If you should ever find yourself in San Antonio, Texas (and who hasn’t at some point?) and you’re an aficionado of the fine leatherwork displayed on the saddles on which vaqueros and cowboys blazed across the American West, you’ll want to see the historic saddle collection at the Briscoe Western Art Museum.
Several of the 16 saddles on display are from the collections of South Texas rancher Enrique E. Guerra and Che and Becky Guerra, owners of Nuevo Santander Gallery in McAllen. “We wanted the exhibit to show the evolution of the saddle in the West and Southwest,” says Che. One of the oldest saddles of the Guerra family collection on display is a rare 18th century silk-embroidered Spanish viceroy saddle, acquired at the annual Ethnographic Art Show in Santa Fe, New Mexico.

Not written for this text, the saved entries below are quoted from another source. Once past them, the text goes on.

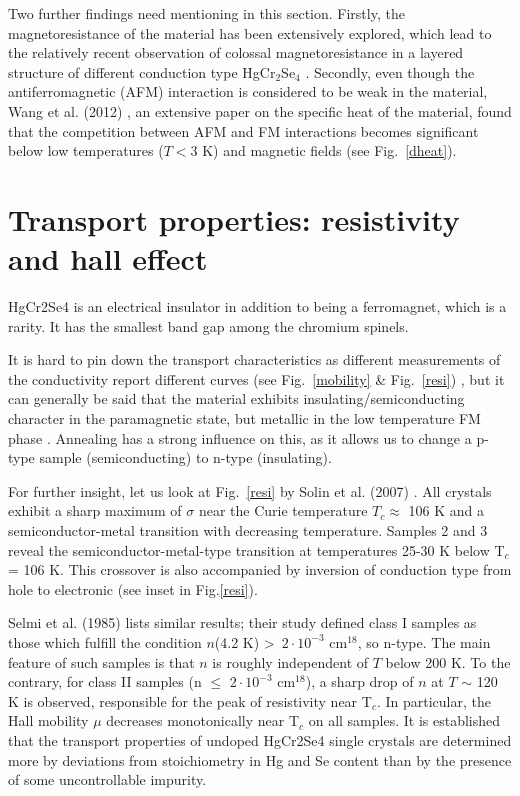 \documentclass[preprint,pre,floats,aps,amsmath,amssymb]{revtex4}
\begin{document}
Two further findings need mentioning in this section. Firstly, the magnetoresistance of the material has been extensively explored, which lead to the relatively recent observation of colossal magnetoresistance in a layered structure of different conduction type HgCr$_2$Se$_4$ \cite{solin1}\cite{solin2}. Secondly, even though the antiferromagnetic (AFM) interaction is considered to be weak in the material, Wang et al. (2012) \cite{wang}, an extensive paper on the specific heat of the material, found that the competition between AFM and FM interactions becomes significant below low temperatures ($T < 3$ K) and magnetic fields (see Fig.~\ref{dheat}).



\section{Transport properties: resistivity and hall effect}

HgCr2Se4 is an electrical insulator in addition to being a ferromagnet, which is a rarity. It has the smallest band gap among the chromium spinels.

It is hard to pin down the transport characteristics as different measurements of the conductivity report different curves (see Fig.~\ref{mobility} \& Fig.~\ref{resi}) \cite{selmi}\cite{solin2}\cite{goldstein}, but it can generally be said that the material exhibits insulating/semiconducting character in the paramagnetic state, but metallic in the low temperature FM phase \cite{xu}.  Annealing has a strong influence on this, as it allows us to change a p-type sample (semiconducting) to n-type (insulating). 

For further insight, let us look at  Fig.~\ref{resi} by  Solin et al. (2007) \cite{solin2}. All crystals exhibit a sharp maximum of $\sigma$ near the Curie temperature $T_c \approx$ 106 K and a semiconductor-metal transition with decreasing temperature. Samples 2 and 3 reveal the semiconductor-metal-type transition at temperatures 25-30 K below T$_c$= 106 K. This crossover is also accompanied by inversion of conduction type from hole to electronic (see inset in Fig.\ref{resi}).

Selmi et al. (1985) \cite{selmi} lists similar results; their study  defined class I samples as those which fulfill the condition $n$(4.2 K) \textgreater~$2\cdot10^{-3}$ cm$^{18}$, so n-type. The main feature of such samples is that $n$ is roughly independent of $T$ below 200 K. To the contrary, for class II samples (n $\le$ $2\cdot10^{-3}$ cm$^{18}$), a sharp drop of $n$ at $T$ $\sim$ 120 K is observed, responsible for the peak of resistivity near T$_c$. In particular, the Hall mobility $\mu$ decreases monotonically near T$_c$ on all samples. It is established\cite{veselago} that the transport properties of undoped HgCr2Se4 single crystals are determined more by deviations from stoichiometry in Hg and Se content than by the presence of some uncontrollable impurity.
 
\end{document}
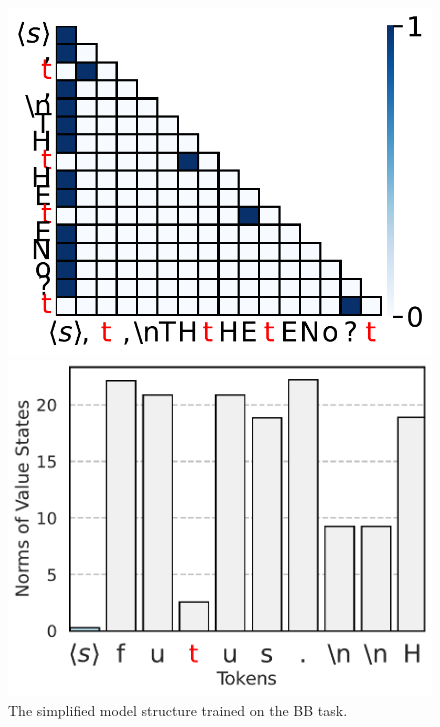\begin{figure}[h]
  \centering
  \begin{minipage}{0.3\textwidth}
      \centering
      \vspace{-.2em}
      \includegraphics[width=\linewidth]{Figures/BBM_appendix/simple_attn_fig0.pdf}
  \end{minipage}
  \begin{minipage}{0.3\textwidth}
      \centering
      \vspace{-.2em}
      \includegraphics[width=\linewidth]{Figures/BBM_appendix/simple_value_states_layer_0.pdf}
  \end{minipage}
  \caption{\small The simplified model structure trained on the BB task.}
  \label{appfigure:simple-static}
  \vspace{-1em}
\end{figure}

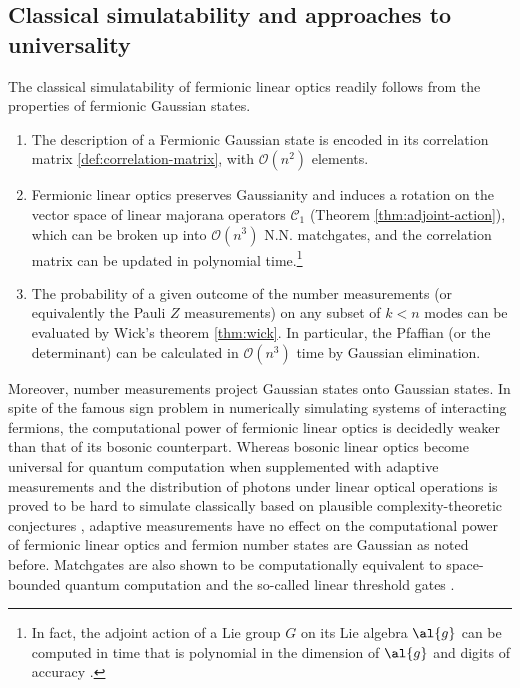 \subsection{Classical simulatability and approaches to universality}\label{ch5:classical-simulation}

The classical simulatability of fermionic linear optics readily follows from the properties of fermionic Gaussian states.
\begin{enumerate}
	\item The description of a Fermionic Gaussian state is encoded in its correlation matrix \eqref{def:correlation-matrix}, with $\mathcal{O}(n^2)$ elements.
	\item Fermionic linear optics preserves Gaussianity and induces a rotation on the vector space of linear majorana operators $\mathcal{C}_1$ (Theorem \ref{thm:adjoint-action}), which can be broken up into $\mathcal{O}(n^3)$ N.N. matchgates, and the correlation matrix can be updated in polynomial time.\footnote{In fact, the adjoint action of a Lie group $G$ on its Lie algebra $\al{g}$ can be computed in time that is polynomial in the dimension of $\al{g}$ and digits of accuracy \cite{somma_efficient_2006,jozsa_jordan-wigner_2015}.}
	\item The probability of a given outcome of the number measurements (or equivalently the Pauli $Z$ measurements) on any subset of $k<n$ modes can be evaluated by Wick's theorem \eqref{thm:wick}. In particular, the Pfaffian (or the determinant) can be calculated in $\mathcal{O}(n^3)$ time by Gaussian elimination.
\end{enumerate}

Moreover, number measurements project Gaussian states onto Gaussian states.
In spite of the famous sign problem in numerically simulating systems of interacting fermions, the computational power of fermionic linear optics is decidedly weaker than that of its bosonic counterpart. Whereas bosonic linear optics become universal for quantum computation when supplemented with adaptive measurements \cite{knill_scheme_2001} and the distribution of photons under linear optical operations is proved to be hard to simulate classically based on plausible complexity-theoretic conjectures \cite{aaronson_computational_2011}, adaptive measurements have no effect on the computational power of fermionic linear optics \cite{terhal_classical_2002} and fermion number states are Gaussian as noted before. Matchgates are also shown to be computationally equivalent to space-bounded quantum computation \cite{jozsa_matchgate_2010} and the so-called linear threshold gates \cite{nest_quantum_2011}.

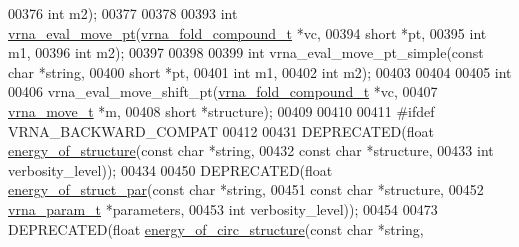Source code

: \begin{DoxyCode}
00376                      \textcolor{keywordtype}{int}                  m2);
00377 
00378 
00393 \textcolor{keywordtype}{int} \hyperlink{group__eval_ga123dabc119ea98c968a5e903cc46f0fb}{vrna\_eval\_move\_pt}(\hyperlink{group__fold__compound_structvrna__fc__s}{vrna\_fold\_compound\_t}  *vc,
00394                       \textcolor{keywordtype}{short}                 *pt,
00395                       \textcolor{keywordtype}{int}                   m1,
00396                       \textcolor{keywordtype}{int}                   m2);
00397 
00398 
00399 \textcolor{keywordtype}{int} vrna\_eval\_move\_pt\_simple(\textcolor{keyword}{const} \textcolor{keywordtype}{char} *\textcolor{keywordtype}{string},
00400                              \textcolor{keywordtype}{short}      *pt,
00401                              \textcolor{keywordtype}{int}        m1,
00402                              \textcolor{keywordtype}{int}        m2);
00403 
00404 
00405 \textcolor{keywordtype}{int}
00406 vrna\_eval\_move\_shift\_pt(\hyperlink{group__fold__compound_structvrna__fc__s}{vrna\_fold\_compound\_t}  *vc,
00407                         \hyperlink{group__neighbors_structvrna__move__s}{vrna\_move\_t}           *m,
00408                         \textcolor{keywordtype}{short}                 *structure);
00409 
00410 
00411 \textcolor{preprocessor}{#ifdef VRNA\_BACKWARD\_COMPAT}
00412 
00431 DEPRECATED(\textcolor{keywordtype}{float} \hyperlink{group__eval_gaf93986cb3cb29770ec9cca69c9fab8cf}{energy\_of\_structure}(\textcolor{keyword}{const} \textcolor{keywordtype}{char} *\textcolor{keywordtype}{string},
00432                                      \textcolor{keyword}{const} \textcolor{keywordtype}{char} *structure,
00433                                      \textcolor{keywordtype}{int}        verbosity\_level));
00434 
00450 DEPRECATED(\textcolor{keywordtype}{float} \hyperlink{group__eval_gaf9d064d3c496de42eca6734a96fd2090}{energy\_of\_struct\_par}(\textcolor{keyword}{const} \textcolor{keywordtype}{char}    *\textcolor{keywordtype}{string},
00451                                       \textcolor{keyword}{const} \textcolor{keywordtype}{char}    *structure,
00452                                       \hyperlink{group__energy__parameters_structvrna__param__s}{vrna\_param\_t}  *parameters,
00453                                       \textcolor{keywordtype}{int}           verbosity\_level));
00454 
00473 DEPRECATED(\textcolor{keywordtype}{float} \hyperlink{group__eval_gaeb14f3664aec67fc03268ac75253f0f8}{energy\_of\_circ\_structure}(\textcolor{keyword}{const} \textcolor{keywordtype}{char}  *\textcolor{keywordtype}{string},

\end{DoxyCode}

Primarily used for parades and other royal pageantry, the saddle features not only intricate tooled leatherwork, but also blue velvet and silk embroidery depicting flora, fauna and elaborately dressed Spanish couples. Museum curators believe the structural form utilized is probably the European estradiota saddle, which later evolved into the widely-recognized Western saddle. Experts also conjecture that the saddle would have been crafted by artisans who had traveled to the New World after receiving training in European traditions. The saddle is equipped with a horn, cantle and a rump cover. The distinctive iron cruciform stirrups, common to saddles of this period, are believed to have been used by conquistadors as a defensive weapon against natives.
A small, early Spanish estradiota saddle on loan from the Guerra Collections dates to the late 1600s to the 1750s. “This is the type of saddle they used for working cattle in northern Mexico,” Che explains. “It has no horn, but it does have the leather tapaderos that protected the rider’s legs from the brush. The vaqueros carried a lance with a half-moon shaped blade that they used to cut the Achilles tendons of wild cattle. They also used a rope that was attached to the lance. In time, they stopped using the lance and just the rope, which led to the development of the horn of the saddle, so they could tie the rope around the horn.”
One of the most elaborate saddles on display is a family heirloom, made for 85-year-old Enrique Guerra’s grandfather around 1870. Described as a haciendado saddle, it exemplifies the borderland traditions of wealthy landowners. “The horn is a silver disk,” writes Lonn Taylor, curator of the landmark 1983 exhibition, The American Cowboy, for the Library of Congress, “that is nine inches in diameter, tilted at an acute angle that gives the saddle an insouciant air, like a hat worn on the back of the head.” The iconic Mexican eagle perched on prickly pear, with a rattlesnake in its mouth, is engraved on one side of the disk, and the American bald eagle is emblazoned on the other. Ornate floral embroidery on the leather skirt and stirrups was made with a cactus fiber called pita.
Sewn behind the cantle of a circa 1840 saddle from the Guerra Collection, a thick strip of goat hair covers part of the horse’s rump. Che explains that the goatskin covers a pocket flap, conveniently concealing holsters with a pair of 1849 Colt revolvers.
Snakes and devils slither through the braided silver and tooled leather of what is believed to have been Pancho Villa’s last saddle. Crafted in the 1920s as a custom parade saddle for the storied revolutionary by Mexican leathersmith Alberto Tulan Cingo Marquez, the saddle was given to Hollywood filmmaker Howard Hawks—a collaborator on the 1934 film Viva Villa—by Villa’s widow, Maria Luz Corral de Villa. In 1957, Hawks discovered that the saddle had been stolen and then saw it offered in a 1976 auction that was advertised on television. After a six-year legal battle, the filmmaker’s estate regained custody of the saddle, and today it is on loan to the Briscoe by the Ernie and Louise Davis Collection.
Other saddles on display at the museum include a circa 1920 child’s saddle with basket stamping, a distinctive black leather and silver saddle and a 1900s military saddle, designed by General George B. McClellan in 1859 and used by the army as late as the Second World War. The McClellan saddle is on loan from the Mary Jon and J.P. Bryan Visions of the West Collection. A longtime collector, J.P. Bryan recently opened his own Bryan Museum in Galveston, where you can see a beautiful black leather and silver saddle by Edward Bohlin of Hollywood, saddle maker to the stars during the golden age of cinematic shoot-em-ups.
And as long as you’re hitting the road, the Bob Bullock Texas State History Museum in Austin exhibits one helluva unique saddle. It’s a Charro saddle with a single stirrup, believed to have belonged to Mexican presidente Santa Anna, who lost a leg in the 1840s war between the United States and Mexico.
Finally, if you’ve ever wondered what a leather shoe would look like after being submerged in seawater for 300 years, stop by the Bullock’s gallery exhibition on the shipwreck and excavation of the Belle, which came to the New World with an expedition led by the French explorer Sieur de la Salle.